Some financial institutions will simply change the name on your account from your individual name into that of you as trustee, usually with the notation "TTE" after your name. Others will require that you close the original account and open a new one in the name of the trust. 

Regardless of your institution's rules and how many hoops it wants you to jump through, it's important that you fund your bank accounts and other investments into your trust to properly plan for mental disability and to avoid probate.

Your successor trustee -- the individual you name to step in and take over management of your trust for you should you become mentally incapacitated -- will not be able to access your accounts if they're not in the name of your trust.

Steps for Funding Accounts Into Your Revocable Living Trust

You can follow some general steps to fund bank accounts and investment accounts, including brokerage accounts, into your trust, but these may vary slightly by the institution.

Write a Letter of Instruction

Draft a letter of instruction to your financial institution requesting that your account is retitled from your name into the name of your trust. Include your account number, the name of your trust, your Social Security number, your mailing address, your email address, and your phone number.

Deliver Your Letter of Instruction

Hand-deliver your letter of instruction to your bank or financial adviser if possible. Take your trust agreement with you because someone will almost certainly ask to see a copy of it. If you can't hand-deliver the letter, mail it to the bank branch where you opened your account or to your financial adviser.

Include a copy of your affidavit of trust or memorandum of trust which should summarize your trust agreement, highlighting the information the institution will need to know.
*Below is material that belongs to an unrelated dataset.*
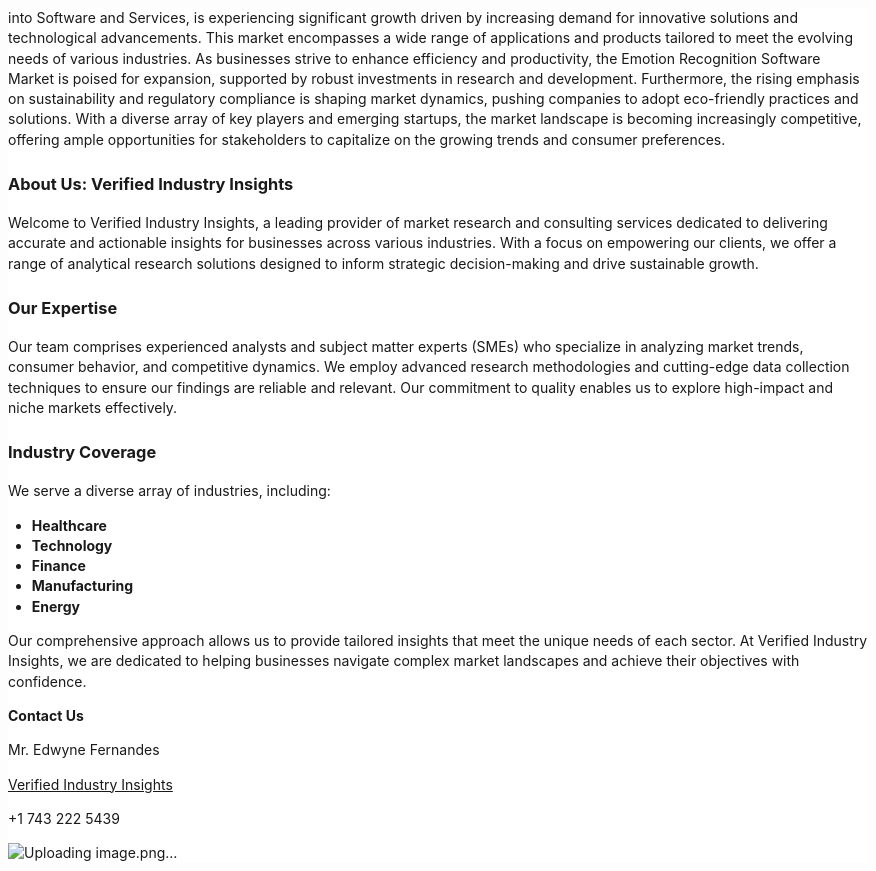 into Software and Services, is experiencing significant growth driven by increasing demand for innovative solutions and technological advancements. This market encompasses a wide range of applications and products tailored to meet the evolving needs of various industries. As businesses strive to enhance efficiency and productivity, the Emotion Recognition Software Market is poised for expansion, supported by robust investments in research and development. Furthermore, the rising emphasis on sustainability and regulatory compliance is shaping market dynamics, pushing companies to adopt eco-friendly practices and solutions. With a diverse array of key players and emerging startups, the market landscape is becoming increasingly competitive, offering ample opportunities for stakeholders to capitalize on the growing trends and consumer preferences.</p><h3>About Us: Verified Industry Insights</h3><p>Welcome to Verified Industry Insights, a leading provider of market research and consulting services dedicated to delivering accurate and actionable insights for businesses across various industries. With a focus on empowering our clients, we offer a range of analytical research solutions designed to inform strategic decision-making and drive sustainable growth.</p><h3>Our Expertise</h3><p>Our team comprises experienced analysts and subject matter experts (SMEs) who specialize in analyzing market trends, consumer behavior, and competitive dynamics. We employ advanced research methodologies and cutting-edge data collection techniques to ensure our findings are reliable and relevant. Our commitment to quality enables us to explore high-impact and niche markets effectively.</p><h3>Industry Coverage</h3><p>We serve a diverse array of industries, including:</p><ul><li><strong>Healthcare</strong></li><li><strong>Technology</strong></li><li><strong>Finance</strong></li><li><strong>Manufacturing</strong></li><li><strong>Energy</strong></li></ul><p>Our comprehensive approach allows us to provide tailored insights that meet the unique needs of each sector. At Verified Industry Insights, we are dedicated to helping businesses navigate complex market landscapes and achieve their objectives with confidence.</p><p><strong>Contact Us</strong></p><p>Mr. Edwyne Fernandes</p><p><a href="https://www.verifiedindustryinsights.com/">Verified Industry Insights</a></p><p>+1 743 222 5439</p>
![Uploading image.png…]()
If you don't have one of these documents, you may be able to use just the first page and signature pages of your trust agreement so you can keep the balance of the trust agreement private. 

Complete and Return All Required Documents

Fill out and return all documents required by your institution. These might include new signature cards, new account forms, trustee affidavits, and possibly other trust account forms.

Confirm Transfer of the Account

Follow up by phone or mail to ensure that the account or accounts have been retitled into your trust. You should also check your account statements to verify that your name as trustee has been properly listed on the statement in place of your individual name. Common abbreviations to look for include "John Doe, TTEE," "John Doe TR dtd 1/1/16," or "John Doe, TTE, John Doe Trust UAD 1/1/16."

Place the Verification Documentation With Your Trust Agreement

Place the documentation with your trust agreement to verify the funding of the bank or investment account into your trust. This may include an actual letter of verification from your bank or financial adviser or an account statement that shows the name of your trust.

The information contained in this article is not tax or legal advice and is not a substitute for such advice. State and federal laws change frequently, and the information in this article may not reflect your own state’s laws or the most recent changes to the law. For current tax or legal advice, please consult with an accountant or an attorney.